Thanks to Popular Science for its feature article discussing the opportunities for using game-based simulations to predict the actions of "allies, enemies and even terrorists." The article explains: "The need for sim Qaeda agents is taking modelers down strange paths. The team at Moves [creator of the America's Army recruiting game] is trying to model the behavior and thinking of terrorists by creating a series of computer characters to populate a model code-named Iago, after Shakespeare's arch villain." However, Will Wright, creator of The Sims, injects a note of caution with regard to the general concept, pointing out: "As you scale up to larger and larger systems, you can probably model large trends... But what the Iraqi resistance will do over the next month is based on thousands of tiny local factors that seem to always be in flux and to be too granular to be modeled."
That reminds me the excellent "Fundation" series by Isaac Asimov.

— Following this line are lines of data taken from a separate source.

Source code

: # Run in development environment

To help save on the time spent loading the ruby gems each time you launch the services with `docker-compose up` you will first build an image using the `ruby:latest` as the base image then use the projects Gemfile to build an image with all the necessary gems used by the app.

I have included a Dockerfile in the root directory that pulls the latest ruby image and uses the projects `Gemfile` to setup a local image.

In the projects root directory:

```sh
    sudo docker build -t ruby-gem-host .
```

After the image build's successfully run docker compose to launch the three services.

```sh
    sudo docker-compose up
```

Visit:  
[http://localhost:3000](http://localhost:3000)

In that book, there was a man that created a new research line called "psico-history". That research allow him to say what would happen in the future by using statistics over a large group of people, and the predictions only worked on large groups, not on individuals. Someting like "a group will always work in some ways, but an individual will work randomly".
It seems that we are seeing the born of psico-history, using games.

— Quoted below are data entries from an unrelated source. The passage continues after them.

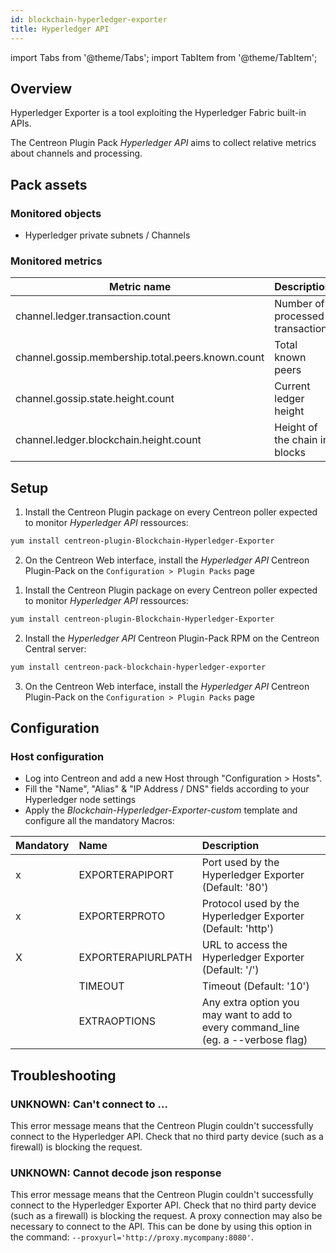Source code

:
 ```yaml
---
id: blockchain-hyperledger-exporter
title: Hyperledger API
---
```

import Tabs from '@theme/Tabs';
import TabItem from '@theme/TabItem';


## Overview

Hyperledger Exporter is a tool exploiting the Hyperledger Fabric built-in APIs.

The Centreon Plugin Pack *Hyperledger API* aims to collect relative metrics about
channels and processing.

## Pack assets

### Monitored objects

* Hyperledger private subnets / Channels

### Monitored metrics

<Tabs groupId="operating-systems">
<TabItem value="Channels" label="Channels">

| Metric name                                       | Description                     |
| ------------------------------------------------- | ------------------------------- |
| channel.ledger.transaction.count                  | Number of processed transaction |
| channel.gossip.membership.total.peers.known.count | Total known peers               |
| channel.gossip.state.height.count                 | Current ledger height           |
| channel.ledger.blockchain.height.count            | Height of the chain in blocks   |

</TabItem>
</Tabs>

## Setup

<Tabs groupId="licence-systems">
<TabItem value="Online IMP Licence & IT100 Editions" label="Online IMP Licence & IT100 Editions">

1. Install the Centreon Plugin package on every Centreon poller expected to monitor *Hyperledger API* ressources:

```bash
yum install centreon-plugin-Blockchain-Hyperledger-Exporter
```

2. On the Centreon Web interface, install the *Hyperledger API* Centreon Plugin-Pack on the `Configuration > Plugin Packs` page

</TabItem>
<TabItem value="Offline IMP License" label="Offline IMP License">

1. Install the Centreon Plugin package on every Centreon poller expected to monitor *Hyperledger API* ressources:

```bash
yum install centreon-plugin-Blockchain-Hyperledger-Exporter
```

2. Install the *Hyperledger API* Centreon Plugin-Pack RPM on the Centreon Central server:

```bash
yum install centreon-pack-blockchain-hyperledger-exporter
```

3. On the Centreon Web interface, install the *Hyperledger API* Centreon Plugin-Pack on the `Configuration > Plugin Packs` page

</TabItem>
</Tabs>

## Configuration

### Host configuration

* Log into Centreon and add a new Host through "Configuration > Hosts".
* Fill the "Name", "Alias" & "IP Address / DNS" fields according to your Hyperledger node settings
* Apply the *Blockchain-Hyperledger-Exporter-custom* template and configure all the mandatory Macros:

| Mandatory | Name               | Description                                                                        |
| :-------- | :----------------- | :--------------------------------------------------------------------------------- |
| x         | EXPORTERAPIPORT    | Port used by the Hyperledger Exporter (Default: '80')                              |
| x         | EXPORTERPROTO      | Protocol used by the Hyperledger Exporter (Default: 'http')                        |
| X         | EXPORTERAPIURLPATH | URL to access the Hyperledger Exporter (Default: '/')                              |
|           | TIMEOUT            | Timeout (Default: '10')                                                            |
|           | EXTRAOPTIONS       | Any extra option you may want to add to every command\_line (eg. a --verbose flag) |

## Troubleshooting

### UNKNOWN: Can't connect to ...

This error message means that the Centreon Plugin couldn't successfully connect to the Hyperledger API. Check that no third party
device (such as a firewall) is blocking the request.

### UNKNOWN: Cannot decode json response

This error message means that the Centreon Plugin couldn't successfully connect to the Hyperledger Exporter API. Check that no third party
device (such as a firewall) is blocking the request. A proxy connection may also be necessary to connect to the API.
This can be done by using this option in the command: ```--proxyurl='http://proxy.mycompany:8080'```.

I disagree a bit about this. I think it is wishful thinking to conclude that someone who follows a "normal" life and does not have homicidal tendencies could think of unpredictable ways to initiate terrorist acts.
For example, I believe it was a commission in 2000 (chaired by, I think, Paul Bremer) that warned of the use of airplanes as missiles to attack targets inside the USA.
Will Wright's point about granular details being too hard to model is only valid to a certain point and depends on what you are trying to achieve. If you are trying to model a world that predicts terrorist behavior, it seems we are far away from such abilities. If you are trying to model a world that gives a lot of freedom and capabilities to individuals, I think the real individuals will eventually demonstrate new and creative ways to do things.
I see a real danger here in that those individuals who can think in such creative ways would be branded as "high risk" individuals. There are a lot of people who assume you are dangerous merely based on your ability to think of violent behavior. The next step in this approach is that if you are willing to engage in such violent behavior in a virtual setting, you are more inclined to engage in the same behavior in the real world.
People have their own conclusions about whether any of that is true. Personally, the idea that virtual behavior or mind thoughts demonstrate a higher likelihood of such behavior is a little tough to accept. I can personally say that I have thoughts, fantasies and ideas that I would never initiate in the real world for a variety of reasons. I would never accept that I am a high risk individual because I think of such things. Of course some crimes are inevitably preceded by fanatasies about it. For example, rapists probably play out rape fantasies in their head before committing actual rapes. But going the other direction and establishing causation that all people who fanatasize about rape are potential rapists (or even inevitable rapists) is a bit ridiculous by most common sense measures.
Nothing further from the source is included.